ICS Flaw Disclosures at High Levels Since Stuxnet Attack, Report Says
(SecurityWeek) – The number of publicly disclosed vulnerabilities affecting industrial control systems (ICS) has increased considerably since the Stuxnet attack, shows a report published on Wednesday by threat intelligence firm Recorded Future.
Researchers have uncovered numerous vulnerabilities in ICS products over the past years and experts have often warned that attacks against critical infrastructure companies housing such systems can have devastating effects. However, so far there have been only a few reports of damaging ICS attacks, the most notable being the 2011 Stuxnet operation targeting Iran’s nuclear facilities.
Recorded Future has conducted an analysis of roughly 400 issues documented in NIST’s vulnerability database. The figures show that there has been a sharp increase in ICS vulnerability disclosures following the Stuxnet incident.
Before 2011, less than a dozen ICS flaws were disclosed each year. In 2011, the number increased to nearly 50, and it reached more than 100 in 2012. ICS vulnerability disclosures have been at high levels ever since, with almost 50 new security holes revealed in 2015 until mid-July, the report shows.

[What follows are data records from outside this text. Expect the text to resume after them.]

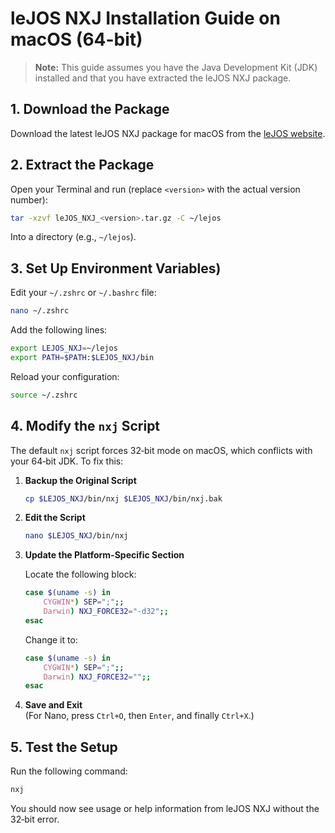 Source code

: # leJOS NXJ Installation Guide on macOS (64-bit)

> **Note:** This guide assumes you have the Java Development Kit (JDK) installed and that you have extracted the leJOS NXJ package.

## 1. Download the Package

Download the latest leJOS NXJ package for macOS from the [leJOS website](https://lejos.sourceforge.io/nxj-downloads.php).

## 2. Extract the Package

Open your Terminal and run (replace `<version>` with the actual version number):

```bash
tar -xzvf leJOS_NXJ_<version>.tar.gz -C ~/lejos
```

Into a directory (e.g., `~/lejos`).

## 3. Set Up Environment Variables)

Edit your `~/.zshrc` or `~/.bashrc` file:

```bash
nano ~/.zshrc
```

Add the following lines:

```bash
export LEJOS_NXJ=~/lejos
export PATH=$PATH:$LEJOS_NXJ/bin
```

Reload your configuration:

```bash
source ~/.zshrc
```

## 4. Modify the `nxj` Script

The default `nxj` script forces 32‑bit mode on macOS, which conflicts with your 64‑bit JDK. To fix this:

1. **Backup the Original Script**

   ```bash
   cp $LEJOS_NXJ/bin/nxj $LEJOS_NXJ/bin/nxj.bak
   ```

2. **Edit the Script**

   ```bash
   nano $LEJOS_NXJ/bin/nxj
   ```

3. **Update the Platform-Specific Section**

   Locate the following block:

   ```bash
   case $(uname -s) in
       CYGWIN*) SEP=";";;
       Darwin) NXJ_FORCE32="-d32";;
   esac
   ```

   Change it to:

   ```bash
   case $(uname -s) in
       CYGWIN*) SEP=";";;
       Darwin) NXJ_FORCE32="";;
   esac
   ```

4. **Save and Exit**  
   (For Nano, press `Ctrl+O`, then `Enter`, and finally `Ctrl+X`.)

## 5. Test the Setup

Run the following command:

```bash
nxj
```

You should now see usage or help information from leJOS NXJ without the 32‑bit error.
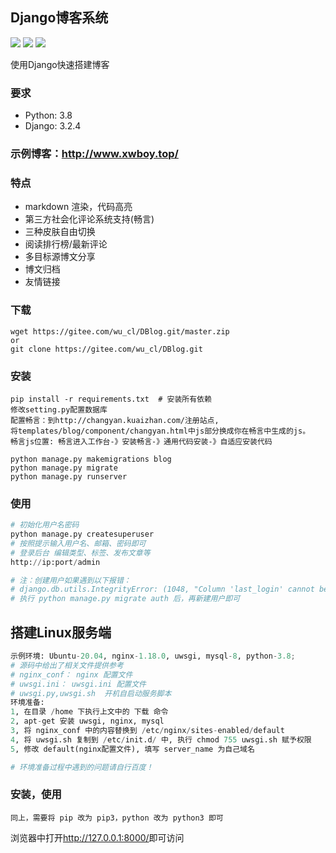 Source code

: ## Django博客系统
![](https://img.shields.io/badge/Python-3.8-red.svg) 
![](https://img.shields.io/badge/Django-3.2.4-green.svg)
![](https://img.shields.io/badge/Powered%20by-2186656812@qq.com-blue.svg)

使用Django快速搭建博客

### 要求
* Python: 3.8
* Django: 3.2.4

### 示例博客：http://www.xwboy.top/

### 特点

* markdown 渲染，代码高亮
* 第三方社会化评论系统支持(畅言)
* 三种皮肤自由切换
* 阅读排行榜/最新评论
* 多目标源博文分享
* 博文归档
* 友情链接

### 下载
```
wget https://gitee.com/wu_cl/DBlog.git/master.zip
or
git clone https://gitee.com/wu_cl/DBlog.git
```

### 安装
```
pip install -r requirements.txt  # 安装所有依赖
修改setting.py配置数据库
配置畅言：到http://changyan.kuaizhan.com/注册站点,
将templates/blog/component/changyan.html中js部分换成你在畅言中生成的js。
畅言js位置: 畅言进入工作台-》安装畅言-》通用代码安装-》自适应安装代码

python manage.py makemigrations blog
python manage.py migrate
python manage.py runserver
```

### 使用

```python
# 初始化用户名密码
python manage.py createsuperuser
# 按照提示输入用户名、邮箱、密码即可
# 登录后台 编辑类型、标签、发布文章等
http://ip:port/admin

# 注：创建用户如果遇到以下报错：
# django.db.utils.IntegrityError: (1048, "Column 'last_login' cannot be null")
# 执行 python manage.py migrate auth 后，再新建用户即可
```

## 搭建Linux服务端
```python
示例环境: Ubuntu-20.04, nginx-1.18.0, uwsgi, mysql-8, python-3.8;
# 源码中给出了相关文件提供参考
# nginx_conf： nginx 配置文件
# uwsgi.ini： uwsgi.ini 配置文件
# uwsgi.py,uwsgi.sh  开机自启动服务脚本
环境准备:
1, 在目录 /home 下执行上文中的 下载 命令
2, apt-get 安装 uwsgi, nginx, mysql
3, 将 nginx_conf 中的内容替换到 /etc/nginx/sites-enabled/default
4, 将 uwsgi.sh 复制到 /etc/init.d/ 中, 执行 chmod 755 uwsgi.sh 赋予权限
5, 修改 default(nginx配置文件), 填写 server_name 为自己域名

# 环境准备过程中遇到的问题请自行百度！
```

### 安装，使用
```
同上，需要将 pip 改为 pip3，python 改为 python3 即可
```


浏览器中打开<http://127.0.0.1:8000/>即可访问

Siemens and Schneider Electric account for roughly half of all the ICS security bugs disclosed since 2007, but that’s not surprising considering that these are among the largest industrial automation vendors in the world and many security researchers are analyzing their products.
While the number of flaws found in SIemens and Schneider products remain at high levels, a decreasing trend has been observed in the case of other vendors, such as General Electric and ABB. Recorded Future believes these trends likely reflect vendors’ level of commitment to cyber security.
The intelligence firm has determined that the highest number of vulnerabilities have been identified in ICS products such as Siemens SIMATIC, Siemens WinCC, Advantech Broadwin, Schneider WonderWare, and GE Proficy.
Recorded Future’s web intelligence engine structures data around cyber security events, actors, locations, targets and time from over 8 billion data points across 700,000 web sources. This has allowed the company to determine ICS exploit trends between 2010 and 2015.
If in 2010 there were only six ICS exploits available, the number more than tripled by 2014 and the situation doesn’t seem to be improving this year — there were already 14 ICS exploits as of mid-July. The highest number of exploits available since 2010 target Siemens, Schneider Electric, Advantech, CoDoSys and DATAC products. Many of the PoCs and exploits come from researchers and organizations in the United States (23%), Russia (17%), and Malta (17%).
In addition to the existence of vulnerabilities and exploits, critical infrastructure companies face another problem, namely the exposure of employee credentials. A report published last year by Recorded Future revealed that login credentials from 221 of the Fortune 500 organizations had been found on paste sites and forums. This list included 18 major public utilities and 15 energy companies. In Europe, credentials from 17 chemical, 17 industrial engineering, and 12 oil and gas companies were leaked online.
“This lack of actual attacks compared to the level of fear and paranoia probably makes sense since state-backed attacks on critical infrastructure are perceived to be close to war, and the actual motivations for attackers such as criminal gangs and hacktivists have been perceived as low,” Recorded Future noted in its report. “Criminal actors are motivated by financial gains and have historically been focused on financial infrastructure – there has been little potential for financial gains in ICS attacks.”
On the other hand, the intelligence firm noted that the combination of continued growth in ICS vulnerabilities, the existence of exploits, and exposed employee credentials for critical infrastructure companies leaves such organizations open to extortionist and destructive attacks.
“Recently we have observed novel patterns of attacks that are destructive and extortionist in nature – such as the Sands attack, Sony attack, bank extortion by groups like Rex Mundi, DDB4C threatening Bitcoin exchanges with DDoS attacks unless they pay protection money, and the more prevalent Cryptolocker strain of malware,” Recorded Future noted. “It is likely too early to claim a change in cyber attack behavior – but this is something new that is unlikely to stay within the domains we’ve seen so far – and ICS is a perfect place to take this behavior.”
The complete report, titled “Up and to the Right: ICS/SCADA Vulnerabilities by the Numbers,” is available online.